What this task involves
Go through the records and give each one again exactly, omitting the images.

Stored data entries
═══

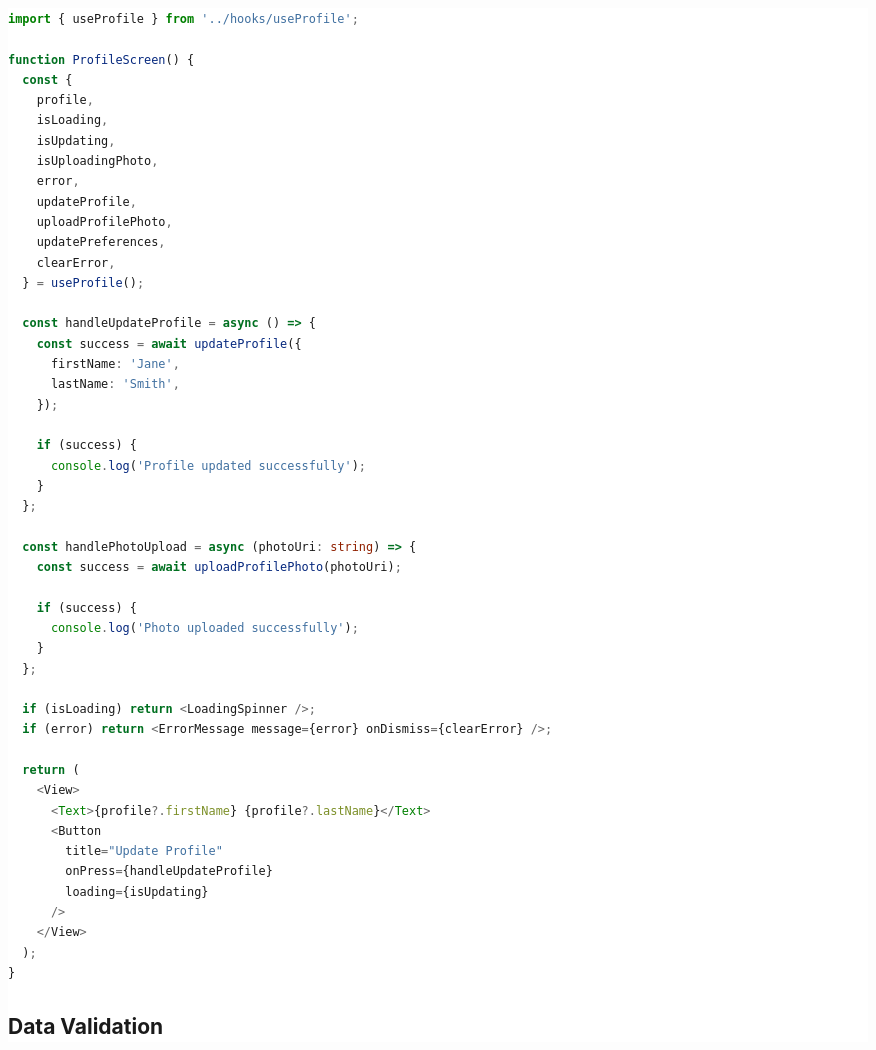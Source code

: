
 ```typescript
import { useProfile } from '../hooks/useProfile';

function ProfileScreen() {
  const {
    profile,
    isLoading,
    isUpdating,
    isUploadingPhoto,
    error,
    updateProfile,
    uploadProfilePhoto,
    updatePreferences,
    clearError,
  } = useProfile();

  const handleUpdateProfile = async () => {
    const success = await updateProfile({
      firstName: 'Jane',
      lastName: 'Smith',
    });
    
    if (success) {
      console.log('Profile updated successfully');
    }
  };

  const handlePhotoUpload = async (photoUri: string) => {
    const success = await uploadProfilePhoto(photoUri);
    
    if (success) {
      console.log('Photo uploaded successfully');
    }
  };

  if (isLoading) return <LoadingSpinner />;
  if (error) return <ErrorMessage message={error} onDismiss={clearError} />;

  return (
    <View>
      <Text>{profile?.firstName} {profile?.lastName}</Text>
      <Button 
        title="Update Profile" 
        onPress={handleUpdateProfile}
        loading={isUpdating}
      />
    </View>
  );
}
```

## Data Validation

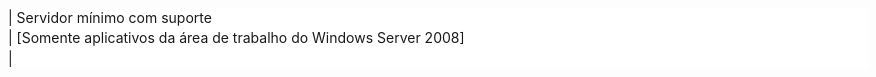 | Servidor mínimo com suporte<br/> | \[Somente aplicativos da área de trabalho do Windows Server 2008\]<br/> |



 

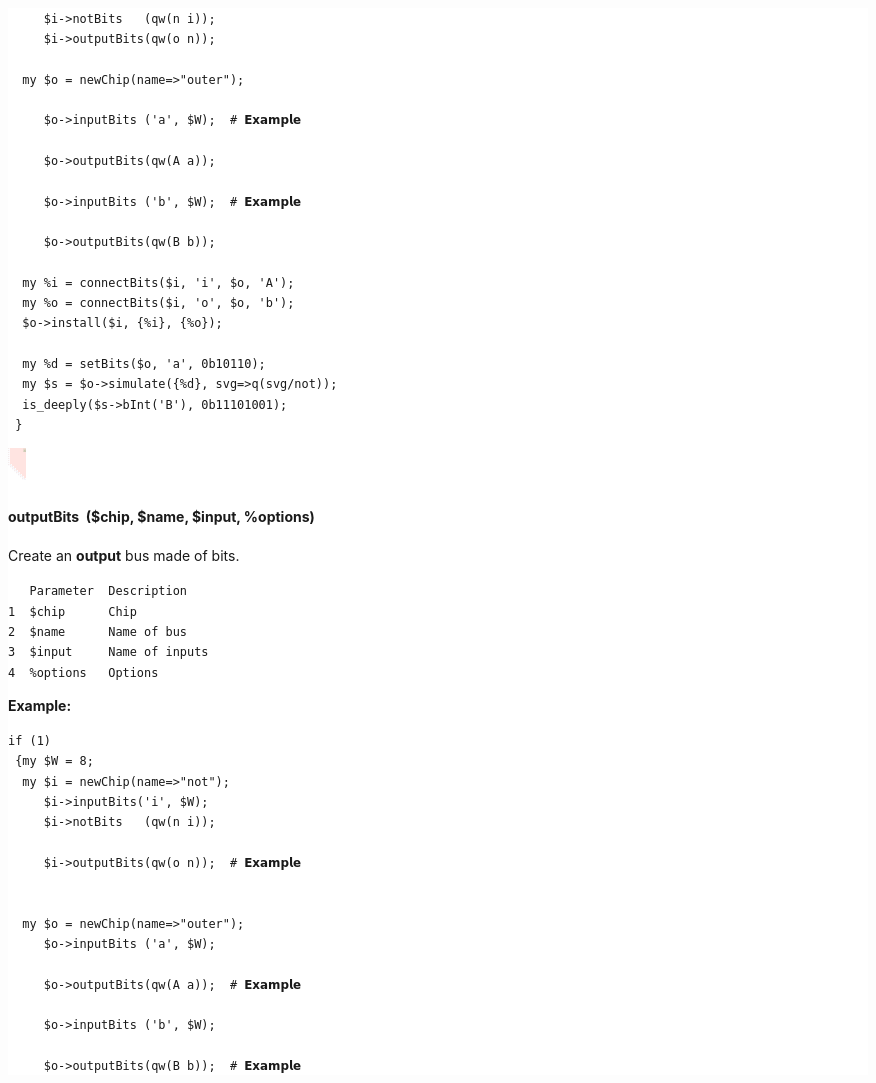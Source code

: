          $i->notBits   (qw(n i));
         $i->outputBits(qw(o n));
    
      my $o = newChip(name=>"outer");
    
         $o->inputBits ('a', $W);  # 𝗘𝘅𝗮𝗺𝗽𝗹𝗲

         $o->outputBits(qw(A a));
    
         $o->inputBits ('b', $W);  # 𝗘𝘅𝗮𝗺𝗽𝗹𝗲

         $o->outputBits(qw(B b));
    
      my %i = connectBits($i, 'i', $o, 'A');
      my %o = connectBits($i, 'o', $o, 'b');
      $o->install($i, {%i}, {%o});
    
      my %d = setBits($o, 'a', 0b10110);
      my $s = $o->simulate({%d}, svg=>q(svg/not));
      is_deeply($s->bInt('B'), 0b11101001);
     }
    

<div>
    <img src="https://raw.githubusercontent.com/philiprbrenan/SiliconChip/main/lib/Silicon/svg/not.svg">
</div>

#### outputBits  ($chip, $name, $input, %options)

Create an **output** bus made of bits.

       Parameter  Description
    1  $chip      Chip
    2  $name      Name of bus
    3  $input     Name of inputs
    4  %options   Options

**Example:**

    if (1)                                                                             
     {my $W = 8;
      my $i = newChip(name=>"not");
         $i->inputBits('i', $W);
         $i->notBits   (qw(n i));
    
         $i->outputBits(qw(o n));  # 𝗘𝘅𝗮𝗺𝗽𝗹𝗲

    
      my $o = newChip(name=>"outer");
         $o->inputBits ('a', $W);
    
         $o->outputBits(qw(A a));  # 𝗘𝘅𝗮𝗺𝗽𝗹𝗲

         $o->inputBits ('b', $W);
    
         $o->outputBits(qw(B b));  # 𝗘𝘅𝗮𝗺𝗽𝗹𝗲

    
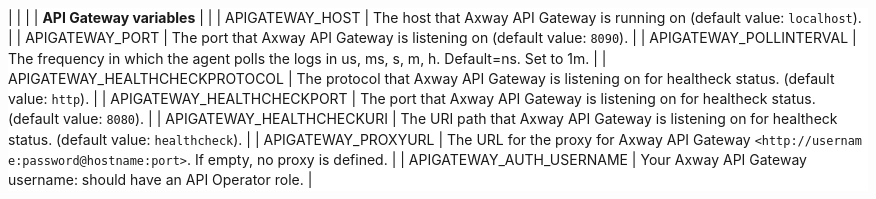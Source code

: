 |                                                                    |                                                                                                                                                                                                                                                                                                                                                                                                                                                                                                             |
| **API Gateway variables**                                          |                                                                                                                                                                                                                                                                                                                                                                                                                                                                                                             |
| APIGATEWAY_HOST                                                    | The host that Axway API Gateway is running on (default value: `localhost`).                                                                                                                                                                                                                                                                                                                                                                                                                                 |
| APIGATEWAY_PORT                                                    | The port that Axway API Gateway is listening on (default value: `8090`).                                                                                                                                                                                                                                                                                                                                                                                                                                    |
| APIGATEWAY_POLLINTERVAL                                            | The frequency in which the agent polls the logs in us, ms, s, m, h. Default=ns. Set to 1m.                                                                                                                                                                                                                                                                                                                                                                                                                  |
| APIGATEWAY_HEALTHCHECKPROTOCOL                                     | The protocol that Axway API Gateway is listening on for healtheck status. (default value: `http`).                                                                                                                                                                                                                                                                                                                                                                                                          |
| APIGATEWAY_HEALTHCHECKPORT                                         | The port that Axway API Gateway is listening on for healtheck status. (default value: `8080`).                                                                                                                                                                                                                                                                                                                                                                                                              |
| APIGATEWAY_HEALTHCHECKURI                                          | The URI path that Axway API Gateway is listening on for healtheck status. (default value: `healthcheck`).                                                                                                                                                                                                                                                                                                                                                                                                   |
| APIGATEWAY_PROXYURL                                                | The URL for the proxy for Axway API Gateway `<http://username:password@hostname:port>`. If empty, no proxy is defined.                                                                                                                                                                                                                                                                                                                                                                                      |
| APIGATEWAY_AUTH_USERNAME                                           | Your Axway API Gateway username: should have an API Operator role.                                                                                                                                                                                                                                                                                                                                                                                                                                          |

═══

Expected output
Source code

:
 ```typescript
import { useProfile } from '../hooks/useProfile';

function ProfileScreen() {
  const {
    profile,
    isLoading,
    isUpdating,
    isUploadingPhoto,
    error,
    updateProfile,
    uploadProfilePhoto,
    updatePreferences,
    clearError,
  } = useProfile();

  const handleUpdateProfile = async () => {
    const success = await updateProfile({
      firstName: 'Jane',
      lastName: 'Smith',
    });
    
    if (success) {
      console.log('Profile updated successfully');
    }
  };

  const handlePhotoUpload = async (photoUri: string) => {
    const success = await uploadProfilePhoto(photoUri);
    
    if (success) {
      console.log('Photo uploaded successfully');
    }
  };

  if (isLoading) return <LoadingSpinner />;
  if (error) return <ErrorMessage message={error} onDismiss={clearError} />;

  return (
    <View>
      <Text>{profile?.firstName} {profile?.lastName}</Text>
      <Button 
        title="Update Profile" 
        onPress={handleUpdateProfile}
        loading={isUpdating}
      />
    </View>
  );
}
```

## Data Validation

 | Servidor mínimo com suporte<br/> | \[Somente aplicativos da área de trabalho do Windows Server 2008\]<br/> |



 

Source code

:          $i->notBits   (qw(n i));
         $i->outputBits(qw(o n));
    
      my $o = newChip(name=>"outer");
    
         $o->inputBits ('a', $W);  # 𝗘𝘅𝗮𝗺𝗽𝗹𝗲

         $o->outputBits(qw(A a));
    
         $o->inputBits ('b', $W);  # 𝗘𝘅𝗮𝗺𝗽𝗹𝗲

         $o->outputBits(qw(B b));
    
      my %i = connectBits($i, 'i', $o, 'A');
      my %o = connectBits($i, 'o', $o, 'b');
      $o->install($i, {%i}, {%o});
    
      my %d = setBits($o, 'a', 0b10110);
      my $s = $o->simulate({%d}, svg=>q(svg/not));
      is_deeply($s->bInt('B'), 0b11101001);
     }
    

<div>
    <img src="https://raw.githubusercontent.com/philiprbrenan/SiliconChip/main/lib/Silicon/svg/not.svg">
</div>

#### outputBits  ($chip, $name, $input, %options)

Create an **output** bus made of bits.

       Parameter  Description
    1  $chip      Chip
    2  $name      Name of bus
    3  $input     Name of inputs
    4  %options   Options

**Example:**

    if (1)                                                                             
     {my $W = 8;
      my $i = newChip(name=>"not");
         $i->inputBits('i', $W);
         $i->notBits   (qw(n i));
    
         $i->outputBits(qw(o n));  # 𝗘𝘅𝗮𝗺𝗽𝗹𝗲

    
      my $o = newChip(name=>"outer");
         $o->inputBits ('a', $W);
    
         $o->outputBits(qw(A a));  # 𝗘𝘅𝗮𝗺𝗽𝗹𝗲

         $o->inputBits ('b', $W);
    
         $o->outputBits(qw(B b));  # 𝗘𝘅𝗮𝗺𝗽𝗹𝗲

    
Source code

: |                                                                    |                                                                                                                                                                                                                                                                                                                                                                                                                                                                                                             |
| **API Gateway variables**                                          |                                                                                                                                                                                                                                                                                                                                                                                                                                                                                                             |
| APIGATEWAY_HOST                                                    | The host that Axway API Gateway is running on (default value: `localhost`).                                                                                                                                                                                                                                                                                                                                                                                                                                 |
| APIGATEWAY_PORT                                                    | The port that Axway API Gateway is listening on (default value: `8090`).                                                                                                                                                                                                                                                                                                                                                                                                                                    |
| APIGATEWAY_POLLINTERVAL                                            | The frequency in which the agent polls the logs in us, ms, s, m, h. Default=ns. Set to 1m.                                                                                                                                                                                                                                                                                                                                                                                                                  |
| APIGATEWAY_HEALTHCHECKPROTOCOL                                     | The protocol that Axway API Gateway is listening on for healtheck status. (default value: `http`).                                                                                                                                                                                                                                                                                                                                                                                                          |
| APIGATEWAY_HEALTHCHECKPORT                                         | The port that Axway API Gateway is listening on for healtheck status. (default value: `8080`).                                                                                                                                                                                                                                                                                                                                                                                                              |
| APIGATEWAY_HEALTHCHECKURI                                          | The URI path that Axway API Gateway is listening on for healtheck status. (default value: `healthcheck`).                                                                                                                                                                                                                                                                                                                                                                                                   |
| APIGATEWAY_PROXYURL                                                | The URL for the proxy for Axway API Gateway `<http://username:password@hostname:port>`. If empty, no proxy is defined.                                                                                                                                                                                                                                                                                                                                                                                      |
| APIGATEWAY_AUTH_USERNAME                                           | Your Axway API Gateway username: should have an API Operator role.                                                                                                                                                                                                                                                                                                                                                                                                                                          |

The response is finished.